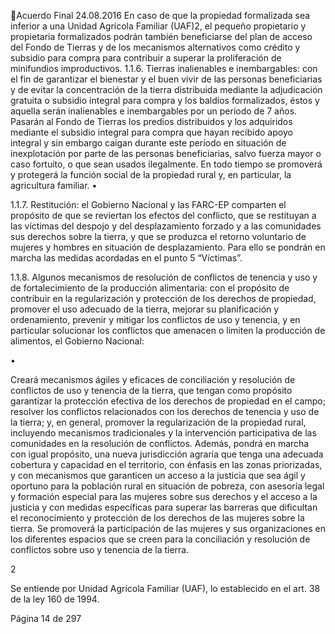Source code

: Acuerdo Final 
24.08.2016 
En caso de que la propiedad formalizada sea inferior a una Unidad Agrícola Familiar (UAF)2, 
el pequeño propietario y propietaria formalizados podrán también beneficiarse del plan de 
acceso del Fondo de Tierras y de los mecanismos alternativos como crédito y subsidio para 
compra para contribuir a superar la proliferación de minifundios improductivos. 
1.1.6. Tierras inalienables e inembargables: con el fin de garantizar el bienestar y el buen vivir de 
las personas beneficiarias y de evitar la concentración de la tierra distribuida mediante la 
adjudicación  gratuita  o  subsidio  integral  para  compra  y  los  baldíos  formalizados,  éstos  y 
aquella serán inalienables e inembargables por un período de 7 años. Pasarán al Fondo de 
Tierras los predios distribuidos y los adquiridos mediante el subsidio integral para compra 
que hayan recibido apoyo integral y sin embargo caigan durante este período en situación 
de inexplotación por parte de las personas beneficiarias, salvo fuerza mayor o caso fortuito, 
o que sean usados ilegalmente. En todo tiempo se promoverá y protegerá la función social 
de la propiedad rural y, en particular, la agricultura familiar. 
•

 
1.1.7. Restitución: el Gobierno Nacional y las FARC-EP comparten el propósito de que se reviertan 
los efectos del conflicto, que se restituyan a las víctimas del despojo y del desplazamiento 
forzado  y  a  las  comunidades  sus  derechos  sobre  la  tierra,  y  que  se  produzca  el  retorno 
voluntario de mujeres y hombres en situación de desplazamiento. Para ello se pondrán en 
marcha las medidas acordadas en el punto 5 “Víctimas”. 
 
 
1.1.8. Algunos mecanismos de resolución de conflictos de tenencia y uso y de fortalecimiento 
de  la  producción  alimentaria:  con  el  propósito  de  contribuir  en  la  regularización  y 
protección de los derechos de propiedad, promover el uso adecuado de la tierra, mejorar 
su planificación y ordenamiento, prevenir y mitigar los conflictos de uso y tenencia, y en 
particular solucionar los conflictos que amenacen o limiten la producción de alimentos, el 
Gobierno Nacional: 
 
•

Creará  mecanismos  ágiles  y  eficaces  de  conciliación  y  resolución  de  conflictos  de  uso  y 
tenencia de la tierra, que tengan como propósito garantizar la protección efectiva de los 
derechos de propiedad en el campo; resolver los conflictos relacionados con los derechos 
de tenencia y uso de la tierra; y, en general, promover la regularización de la propiedad 
rural,  incluyendo  mecanismos  tradicionales  y  la  intervención  participativa  de  las 
comunidades  en  la  resolución  de  conflictos.  Además,  pondrá  en  marcha  con  igual 
propósito, una nueva jurisdicción agraria que tenga una adecuada cobertura y capacidad 
en el territorio, con énfasis en las zonas priorizadas, y con mecanismos que garanticen un 
acceso a la justicia que sea ágil y oportuno para la población rural en situación de pobreza, 
con asesoría legal y formación especial para las mujeres sobre sus derechos y el acceso a la 
justicia y con medidas específicas para superar las barreras que dificultan el reconocimiento 
y protección de los derechos de las mujeres sobre la tierra. Se promoverá la participación 
de  las  mujeres  y  sus  organizaciones  en  los  diferentes  espacios  que  se  creen  para  la 
conciliación y resolución de conflictos sobre uso y tenencia de la tierra. 
 

                                                             
2

 Se entiende por Unidad Agrícola Familiar (UAF), lo establecido en el art. 38 de la ley 160 de 1994. 

Página 14 de 297 
 

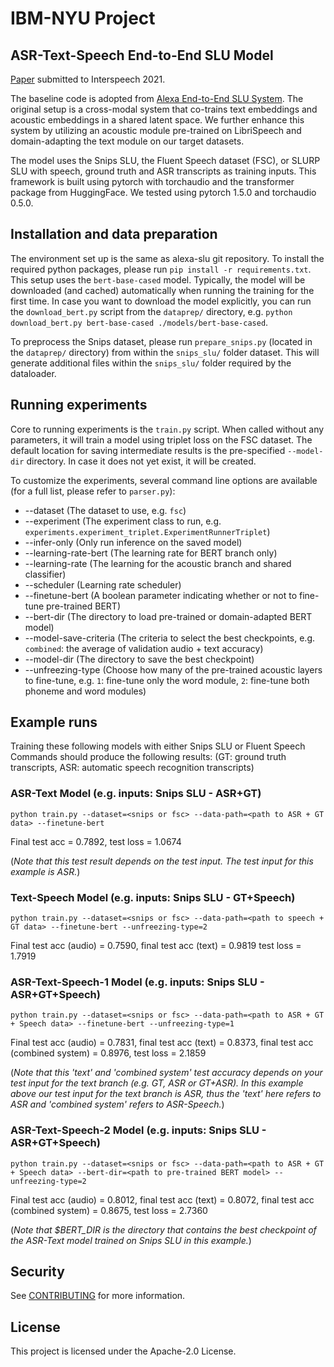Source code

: # IBM-NYU Project
## ASR-Text-Speech End-to-End SLU Model

[Paper](https://arxiv.org/abs/2104.03842) submitted to Interspeech 2021.

The baseline code is adopted from [Alexa End-to-End SLU System](https://github.com/alexa/alexa-end-to-end-slu). 
The original setup is a cross-modal system that co-trains text embeddings and acoustic embeddings in a shared latent space.
We further enhance this system by utilizing an acoustic module pre-trained on LibriSpeech and domain-adapting the text module on our target datasets.

The model uses the Snips SLU, the Fluent Speech dataset (FSC), or SLURP SLU with speech, ground truth and ASR transcripts as training inputs.
This framework is built using pytorch with torchaudio and the transformer package from HuggingFace.
We tested using pytorch 1.5.0 and torchaudio 0.5.0.

## Installation and data preparation

The environment set up is the same as alexa-slu git repository.
To install the required python packages, please run `pip install -r requirements.txt`. This setup uses the `bert-base-cased` model.
Typically, the model will be downloaded (and cached) automatically when running the training for the first time.
In case you want to download the model explicitly, you can run the `download_bert.py` script from the `dataprep/` directory,
e.g. `python download_bert.py bert-base-cased ./models/bert-base-cased`. 

To preprocess the Snips dataset, please run `prepare_snips.py` (located in the `dataprep/` directory) from within the `snips_slu/` folder dataset.
This will generate additional files within the `snips_slu/` folder required by the dataloader.

## Running experiments

Core to running experiments is the `train.py` script.
When called without any parameters, it will train a model using triplet loss on the FSC dataset.
The default location for saving intermediate results is the pre-specified `--model-dir` directory.
In case it does not yet exist, it will be created.

To customize the experiments, several command line options are available (for a full list, please refer to `parser.py`):

* --dataset (The dataset to use, e.g. `fsc`)
* --experiment (The experiment class to run, e.g. `experiments.experiment_triplet.ExperimentRunnerTriplet`)
* --infer-only (Only run inference on the saved model)
* --learning-rate-bert (The learning rate for BERT branch only)
* --learning-rate (The learning for the acoustic branch and shared classifier)
* --scheduler (Learning rate scheduler)
* --finetune-bert (A boolean parameter indicating whether or not to fine-tune pre-trained BERT)
* --bert-dir (The directory to load pre-trained or domain-adapted BERT model)
* --model-save-criteria (The criteria to select the best checkpoints, e.g. `combined`: the average of validation audio + text accuracy)
* --model-dir (The directory to save the best checkpoint)
* --unfreezing-type (Choose how many of the pre-trained acoustic layers to fine-tune, e.g. `1`: fine-tune only the word module, `2`: fine-tune both phoneme and word modules)

## Example runs

Training these following models with either Snips SLU or Fluent Speech Commands should produce the following results:
(GT: ground truth transcripts, ASR: automatic speech recognition transcripts)

### ASR-Text Model (e.g. inputs: Snips SLU - ASR+GT)

`python train.py --dataset=<snips or fsc> --data-path=<path to ASR + GT data> --finetune-bert` 

Final test acc = 0.7892, test loss = 1.0674

(*Note that this test result depends on the test input. The test input for this example is ASR.*)

### Text-Speech Model (e.g. inputs: Snips SLU - GT+Speech)

`python train.py --dataset=<snips or fsc> --data-path=<path to speech + GT data> --finetune-bert --unfreezing-type=2`

Final test acc (audio) = 0.7590, final test acc (text) = 0.9819 test loss = 1.7919

### ASR-Text-Speech-1 Model (e.g. inputs: Snips SLU - ASR+GT+Speech)

`python train.py --dataset=<snips or fsc> --data-path=<path to ASR + GT + Speech data> --finetune-bert --unfreezing-type=1`

Final test acc (audio) = 0.7831, final test acc (text) = 0.8373, final test acc (combined system) = 0.8976, test loss = 2.1859

(*Note that this 'text' and 'combined system' test accuracy depends on your test input for the text branch (e.g. GT, ASR or GT+ASR). 
In this example above our test input for the text branch is ASR, thus the 'text' here refers to ASR and 'combined system' refers to ASR-Speech.*)

### ASR-Text-Speech-2 Model (e.g. inputs: Snips SLU - ASR+GT+Speech)

`python train.py --dataset=<snips or fsc> --data-path=<path to ASR + GT + Speech data> --bert-dir=<path to pre-trained BERT model> --unfreezing-type=2`

Final test acc (audio) = 0.8012, final test acc (text) = 0.8072, final test acc (combined system) = 0.8675, test loss = 2.7360

(*Note that $BERT_DIR is the directory that contains the best checkpoint of the ASR-Text model trained on Snips SLU in this example.*)

## Security

See [CONTRIBUTING](CONTRIBUTING.md#security-issue-notifications) for more information.

## License

This project is licensed under the Apache-2.0 License.
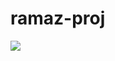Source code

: # ramaz-proj
<a href="https://github.com/ramazoti69/ramaz-proj/releases/download/HurricaneL_lo48/HurricaneL_lo48.rar"><img src="https://i.imgur.com/79JQ4qe.jpeg" /></a>
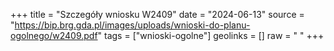 +++
title = "Szczegóły wniosku W2409"
date = "2024-06-13"
source = "https://bip.brg.gda.pl/images/uploads/wnioski-do-planu-ogolnego/w2409.pdf"
tags = ["wnioski-ogolne"]
geolinks = []
raw = " "
+++





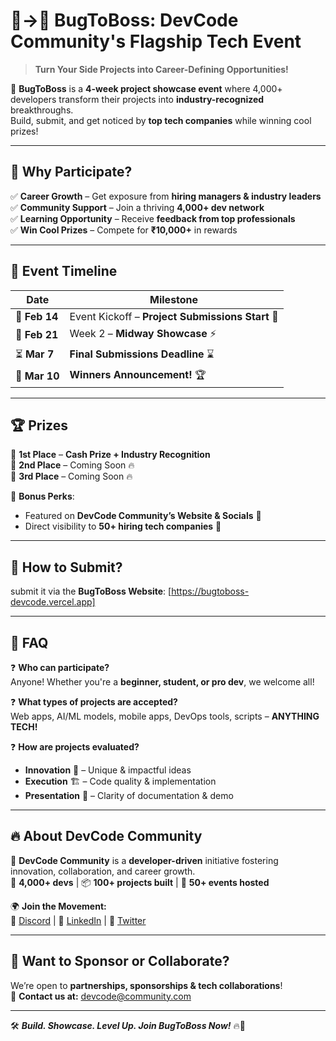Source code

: # 🐛→👑 BugToBoss: DevCode Community's Flagship Tech Event

> **Turn Your Side Projects into Career-Defining Opportunities!**

🚀 **BugToBoss** is a **4-week project showcase event** where 4,000+ developers transform their projects into **industry-recognized** breakthroughs.  
Build, submit, and get noticed by **top tech companies** while winning cool prizes!  

---

## 🌟 Why Participate?
✅ **Career Growth** – Get exposure from **hiring managers & industry leaders**  
✅ **Community Support** – Join a thriving **4,000+ dev network**  
✅ **Learning Opportunity** – Receive **feedback from top professionals**  
✅ **Win Cool Prizes** – Compete for **₹10,000+** in rewards  

---

## 📅 Event Timeline  
| Date            | Milestone                                  |
|----------------|------------------------------------------|
| 🏁 **Feb 14**   | Event Kickoff – **Project Submissions Start** 🚀 |
| 🚀 **Feb 21**   | Week 2 – **Midway Showcase** ⚡ |
| ⏳ **Mar 7**    | **Final Submissions Deadline** ⌛ |
| 🎉 **Mar 10**   | **Winners Announcement!** 🏆 |

---

## 🏆 Prizes
🥇 **1st Place** – **Cash Prize + Industry Recognition**  
🥈 **2nd Place** – Coming Soon 🔥  
🥉 **3rd Place** – Coming Soon 🔥  

🏅 **Bonus Perks**:  
- Featured on **DevCode Community’s Website & Socials** 📢  
- Direct visibility to **50+ hiring tech companies** 💼  

---

## 📌 How to Submit?
submit it via the **BugToBoss Website**: [https://bugtoboss-devcode.vercel.app]  

---

## 📢 FAQ  
❓ **Who can participate?**  
Anyone! Whether you're a **beginner, student, or pro dev**, we welcome all!  

❓ **What types of projects are accepted?**  
Web apps, AI/ML models, mobile apps, DevOps tools, scripts – **ANYTHING TECH!**  

❓ **How are projects evaluated?**  
- **Innovation** 🚀 – Unique & impactful ideas  
- **Execution** 🏗️ – Code quality & implementation  
- **Presentation** 🎤 – Clarity of documentation & demo  

---

## 🔥 About DevCode Community
🚀 **DevCode Community** is a **developer-driven** initiative fostering innovation, collaboration, and career growth.  
👥 **4,000+ devs** | 📦 **100+ projects built** | 🎤 **50+ events hosted**  

🌍 **Join the Movement:**  
🔗 [Discord](#) | 🔗 [LinkedIn](#) | 🔗 [Twitter](#)  

---

## 🤝 Want to Sponsor or Collaborate?
We’re open to **partnerships, sponsorships & tech collaborations**!   
📩 **Contact us at:** devcode@community.com  

---

🛠️ **_Build. Showcase. Level Up. Join BugToBoss Now!_** 🔥🚀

■ Assignment ■
Count of lines with "Note": please work it out for the entries above and give the number by itself.

■ Solution for this task ■
3